**Stored data:**
^^^^

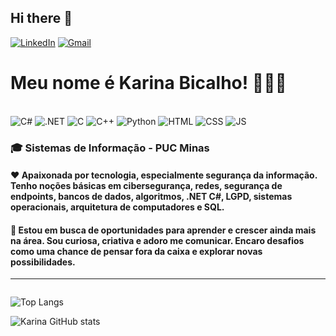 ## Hi there 👋

[![LinkedIn](https://img.shields.io/badge/LinkedIn-0077B5?style=for-the-badge&logo=linkedin&logoColor=white)](https://www.linkedin.com/in/karinaoliveiraa/)
[![Gmail](https://img.shields.io/badge/Gmail-D14836?style=for-the-badge&logo=gmail&logoColor=white)](mailto:contatokarinabicalho@gmail.com)


# Meu nome é Karina Bicalho! 👩‍💻👋

<div style="display: inline_block"><br/>
<img align=" center" alt="C#" src = "https://img.shields.io/badge/C%23-239120?style=for-the-badge&logo=c-sharp&logoColor=white">
<img align=" center" alt=".NET" src = "https://img.shields.io/badge/.NET-5C2D91?style=for-the-badge&logo=.net&logoColor=white">
<img align=" center" alt="C" src = "https://img.shields.io/badge/C-00599C?style=for-the-badge&logo=c&logoColor=white">
<img align=" center" alt="C++" src = "https://img.shields.io/badge/C%2B%2B-00599C?style=for-the-badge&logo=c%2B%2B&logoColor=white">
<img align=" center" alt="Python" src = "https://img.shields.io/badge/Python-14354C?style=for-the-badge&logo=python&logoColor=white">
<img align=" center" alt="HTML" src = "https://img.shields.io/badge/HTML-239120?style=for-the-badge&logo=html5&logoColor=white">
<img align=" center" alt="CSS" src = "https://img.shields.io/badge/CSS-239120?&style=for-the-badge&logo=css3&logoColor=white">
<img align=" center" alt="JS" src = "https://img.shields.io/badge/JavaScript-F7DF1E?style=for-the-badge&logo=javascript&logoColor=black">
</div>

### 🎓 Sistemas de Informação - PUC Minas
#### ❤️ Apaixonada por tecnologia, especialmente segurança da informação. Tenho noções básicas em cibersegurança, redes, segurança de endpoints, bancos de dados, algoritmos, .NET C#, LGPD, sistemas operacionais, arquitetura de computadores e SQL. 

#### 🚀 Estou em busca de oportunidades para aprender e crescer ainda mais na área. Sou curiosa, criativa e adoro me comunicar. Encaro desafios como uma chance de pensar fora da caixa e explorar novas possibilidades.

---

<div style="display: inline-block; justify-content: space-around;">

![Top Langs](https://github-readme-stats.vercel.app/api/top-langs/?username=karinabicalho&hide_progress=false)

![Karina GitHub stats](https://github-readme-stats.vercel.app/api?username=karinabicalho&show_icons=true&theme=merko)

</div>

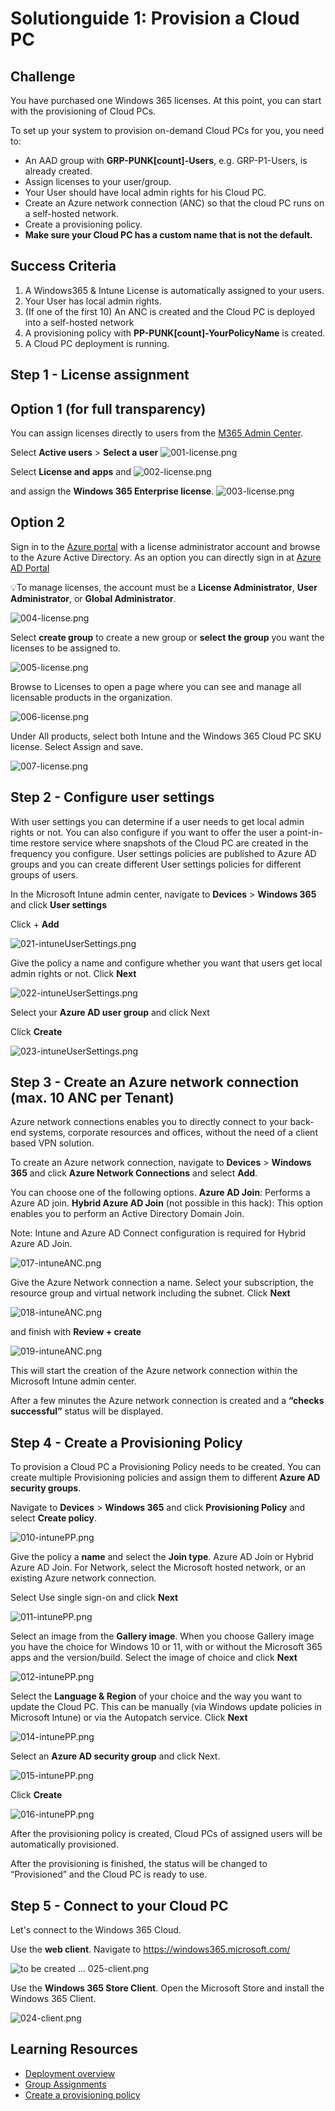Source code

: # Solutionguide 1: Provision a Cloud PC

## Challenge

You have purchased one Windows 365 licenses. At this point, you can start with the provisioning of Cloud PCs.

To set up your system to provision on-demand Cloud PCs for you, you need to:

- An AAD group with **GRP-PUNK[count]-Users**, e.g. GRP-P1-Users, is already created.
- Assign licenses to your user/group.
- Your User should have local admin rights for his Cloud PC.
- Create an Azure network connection (ANC) so that the cloud PC runs on a self-hosted network.
- Create a provisioning policy.
- **Make sure your Cloud PC has a custom name that is not the default.**

## Success Criteria
1.  A Windows365 & Intune License is automatically assigned to your users.
2.  Your User has local admin rights.
3.  (If one of the first 10) An ANC is created and the Cloud PC is deployed into a self-hosted network
4.  A provisioning policy with **PP-PUNK[count]-YourPolicyName** is created.
5.  A Cloud PC deployment is running.

## Step 1 - License assignment
## Option 1 (for full transparency)

You can assign licenses directly to users from the [M365 Admin Center](https://admin.microsoft.com).

Select **Active users** > **Select a user**
![001-license.png](../../Images/SolutionGuide/001-license.png)

Select **License and apps** and 
![002-license.png](../../Images/SolutionGuide/002-license.png)

and assign the **Windows 365 Enterprise license**.
![003-license.png](../../Images/SolutionGuide/003-license.png)

## Option 2 

Sign in to the [Azure portal](https://portal.azure.com) with a license administrator account and browse to the Azure Active Directory. As an option you can directly sign in at [Azure AD Portal](https://aad.portal.azure.com)

💡To manage licenses, the account must be a **License Administrator**, **User Administrator**, or **Global Administrator**.

![004-license.png](../../Images/SolutionGuide/004-license.png)

Select **create group** to create a new group or **select the group** you want the licenses to be assigned to. 

![005-license.png](../../Images/SolutionGuide/005-license.png)

Browse to Licenses to open a page where you can see and manage all licensable products in the organization.

![006-license.png](../../Images/SolutionGuide/006-license.png)

Under All products, select both Intune and the Windows 365 Cloud PC SKU license. Select Assign and save.

![007-license.png](../../Images/SolutionGuide/007-license.png)

## Step 2 - Configure user settings

With user settings you can determine if a user needs to get local admin rights or not. You can also configure if you want to offer the user a point-in-time restore service where snapshots of the Cloud PC are created in the frequency you configure. User settings policies are published to Azure AD groups and you can create different User settings policies for different groups of users.

In the Microsoft Intune admin center, navigate to **Devices** > **Windows 365** and click **User settings**

Click + **Add**

![021-intuneUserSettings.png](../../Images/SolutionGuide/021-intuneUserSettings.png)

Give the policy a name and configure whether you want that users get local admin rights or not. 
Click **Next**

![022-intuneUserSettings.png](../../Images/SolutionGuide/022-intuneUserSettings.png)

Select your **Azure AD user group** and click Next

Click **Create**

![023-intuneUserSettings.png](../../Images/SolutionGuide/023-intuneUserSettings.png)

## Step 3 - Create an Azure network connection (max. 10 ANC per Tenant)

Azure network connections enables you to directly connect to your back-end systems, corporate resources and offices, without the need of a client based VPN solution.

To create an Azure network connection, navigate to **Devices** > **Windows 365** and click **Azure Network Connections** and select **Add**.

You can choose one of the following options.
**Azure AD Join**: Performs a Azure AD join.
**Hybrid Azure AD Join** (not possible in this hack): This option enables you to perform an Active Directory Domain Join. 

Note: Intune and Azure AD Connect configuration is required for Hybrid Azure AD Join.

![017-intuneANC.png](../../Images/SolutionGuide/017-intuneANC.png)

Give the Azure Network connection a name. Select your subscription, the resource group and virtual network including the subnet.
Click **Next**

![018-intuneANC.png](../../Images/SolutionGuide/018-intuneANC.png)

and finish with **Review + create**

![019-intuneANC.png](../../Images/SolutionGuide/019-intuneANC.png)

This will start the creation of the Azure network connection within the Microsoft Intune admin center.

After a few minutes the Azure network connection is created and a **“checks successful”** status will be displayed.

## Step 4 - Create a Provisioning Policy

To provision a Cloud PC a Provisioning Policy needs to be created. You can create multiple Provisioning policies and assign them to different **Azure AD security groups**.

Navigate to **Devices** > **Windows 365** and click **Provisioning Policy** and select **Create policy**.

![010-intunePP.png](../../Images/SolutionGuide/010-intunePP.png)

Give the policy a **name** and select the **Join type**. Azure AD Join or Hybrid Azure AD Join. For Network, select the Microsoft hosted network, or an existing Azure network connection.

Select Use single sign-on and click **Next**

![011-intunePP.png](../../Images/SolutionGuide/011-intunePP.png)

Select an image from the **Gallery image**. When you choose Gallery image you have the choice for Windows 10 or 11, with or without the Microsoft 365 apps and the version/build.
Select the image of choice and click **Next**

![012-intunePP.png](../../Images/SolutionGuide/013-intunePP.png)

Select the **Language & Region** of your choice and the way you want to update the Cloud PC. This can be manually (via Windows update policies in Microsoft Intune) or via the Autopatch service.
Click **Next**

![014-intunePP.png](../../Images/SolutionGuide/014-intunePP.png)


Select an **Azure AD security group** and click Next.

![015-intunePP.png](../../Images/SolutionGuide/015-intunePP.png)

Click **Create**

![016-intunePP.png](../../Images/SolutionGuide/016-intunePP.png)

After the provisioning policy is created, Cloud PCs of assigned users will be automatically provisioned. 

After the provisioning is finished, the status will be changed to “Provisioned” and the Cloud PC is ready to use.

## Step 5 - Connect to your Cloud PC

Let's connect to the Windows 365 Cloud.

Use the **web client**. Navigate to  https://windows365.microsoft.com/

![to be created ... 025-client.png](../../Images/SolutionGuide/024-client.png)

Use the **Windows 365 Store Client**. Open the Microsoft Store and install the Windows 365 Client. 

![024-client.png](../../Images/SolutionGuide/025-client.png)


## Learning Resources
- [Deployment overview](https://learn.microsoft.com/en-us/windows-365/enterprise/deployment-overview)
- [Group Assignments](https://learn.microsoft.com/en-us/azure/active-directory/enterprise-users/licensing-groups-assign)
- [Create a provisioning policy](https://learn.microsoft.com/en-us/windows-365/enterprise/create-provisioning-policy)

^^^^

**TASK STATEMENT:** Write down only the closing run of lines: the one containing "After the provisioning is" and every line after it to the end of the entries, exactly.

**SOLUTION TO THE PROBLEM:**
After the provisioning is finished, the status will be changed to “Provisioned” and the Cloud PC is ready to use.

## Step 5 - Connect to your Cloud PC

Let's connect to the Windows 365 Cloud.

Use the **web client**. Navigate to  https://windows365.microsoft.com/

![to be created ... 025-client.png](../../Images/SolutionGuide/024-client.png)

Use the **Windows 365 Store Client**. Open the Microsoft Store and install the Windows 365 Client. 

![024-client.png](../../Images/SolutionGuide/025-client.png)


## Learning Resources
- [Deployment overview](https://learn.microsoft.com/en-us/windows-365/enterprise/deployment-overview)
- [Group Assignments](https://learn.microsoft.com/en-us/azure/active-directory/enterprise-users/licensing-groups-assign)
- [Create a provisioning policy](https://learn.microsoft.com/en-us/windows-365/enterprise/create-provisioning-policy)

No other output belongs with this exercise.